Remember when Blomkvist broke up with his edit-slash-girlfriend Erika – temporarily as it turned out – so that he could sleep with Salander with a clear conscience? In the book, both characters are still in relationships when they sleep together, and it doesn’t appear to matter to anyone involved.
That goes double for Blomkvist, who is not only sleeping with Salander while still in a relationship with Erika (who is married to someone else, by the way), but is also having an affair with Cecilia Vanger, niece of Henrik Vanger, who hired Blomkvist to solve the murder mystery. That’s three girls at once, and none of them care that he’s sleeping with the others. Some of them even have tea together.
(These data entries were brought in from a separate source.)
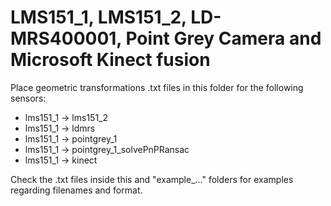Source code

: # LMS151_1, LMS151_2, LD-MRS400001, Point Grey Camera and Microsoft Kinect fusion

Place geometric transformations .txt files in this folder for the following sensors:

- lms151_1 -> lms151_2
- lms151_1 -> ldmrs
- lms151_1 -> pointgrey_1
- lms151_1 -> pointgrey_1_solvePnPRansac
- lms151_1 -> kinect

Check the .txt files inside this and "example_..." folders for examples regarding filenames and format.
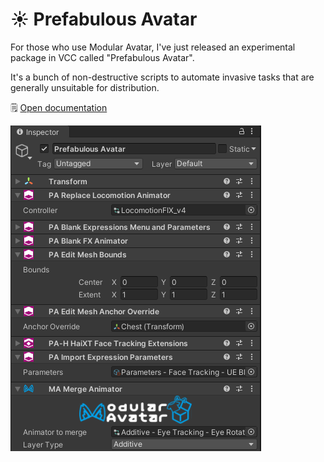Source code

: ﻿# ☀️ Prefabulous Avatar

For those who use Modular Avatar, I've just released an experimental package in VCC called "Prefabulous Avatar".

It's a bunch of non-destructive scripts to automate invasive tasks that are generally unsuitable for distribution.

🗒️ [Open documentation](/docs/products/prefabulous-avatar)

![pvsUzAgoIb.png](..%2Fdocs%2Fproducts%2Fprefabulous-avatar%2Fimg%2FpvsUzAgoIb.png)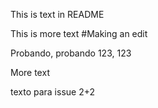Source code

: This is text in  README



This is more text #Making an edit

Probando, probando 123, 123




More text


texto para issue
2+2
It’s significant that Salander has a girlfriend in the book, because she dumps Blomkvist to go back to her. She won’t have sex with him any more, she says, “Because I’m not enjoying it. And I miss my girlfriend.” The movie completely flips this interaction, with Blomkvist dumping Salander to go back to his girlfriend, and Salander is shown to be hurt by this.
Not all of the revelations are sex-related, though. In the movie, the truth about serial killer Martin Vanger is revealed to authorities after Salander rescues Blomkvist. But in the book, Salander leaves the wounded Blomkvist at his cabin (“Don’t go!” he whimpers. “Please don’t leave me here!”) to go burn down the killer’s house, including all his videotapes, files and photos. She does this for two reasons. One, she’s under court order not to leave Stockholm, and Vanger’s tapes would reveal her on the Vanger family’s island.
The second reason, though, is very revealing of Salander’s character. She burns the tapes, she says, to keep them from leaking to the Internet as snuff films and pornography. She feels they would victimize the victims a second time, make Vanger a hero in certain sick quarters and “give the next generation of killers materials … ideas … aspirations … goals.”
Blomkvist protests: “These women deserve to be remembered. Their children deserve to know what happened to them.” “Deserve to know what?” Salander counters. “That their mother was raped and ripped apart? No one deserves to know that about their mother.”
And the way artist Leonardo Manco draws the scene suggests there are things about Salander’s past we don’t know – and might not want to.
Instead of revealing Vanger’s guilt, Salander blackmails the Vanger Corporation into compensating all the victims’ families, and donating two million annually to Swedish crisis centers for women and girls. She doesn’t get mad, apparently – she gets even.
It’s easy to guess why the sex stuff was left out. Sweden is much more open about such things than Puritanical America, and the filmmakers probably figured all the bedplay – amusing to Swedes, shocking to Americans -- would be a distraction. And having Salander moping over Blomkvist allows Americans the comfortable fiction that what all women want – no matter their character or history – is to be a suburban housewife to a good (or just good-looking) man.
That’s unfair to Salander, of course. And it obfuscates why she’s such an interesting character. And leaving out how Salander deals with the serial killer’s legacy was a disservice to the material – and the audience. It’s of a piece with Salander’s revenge on her rapist, and how she deals with the corporation that framed Blomkvist.
It demonstrates why she is – in her own weird, damaged, antisocial way – a hero. After all, doesn’t “weird, damaged and antisocial” describe Batman? It’s Lisbeth’s gender that throws us off, but once we poke through our own preconceptions, we realize that she’s the heroic loner who swings in the window to save the day, and it’s Blomkvist who’s the damsel in distress (and sex object). Girl is mostly a standard adventure story, but with a spicy gender reversal that continually confounds our expectations.
So pick up DC’s The Girl with the Dragon Tattoo Volume 2 ($19.99). Find out for yourself why Lisbeth Salander has become one of the most interesting characters in fiction.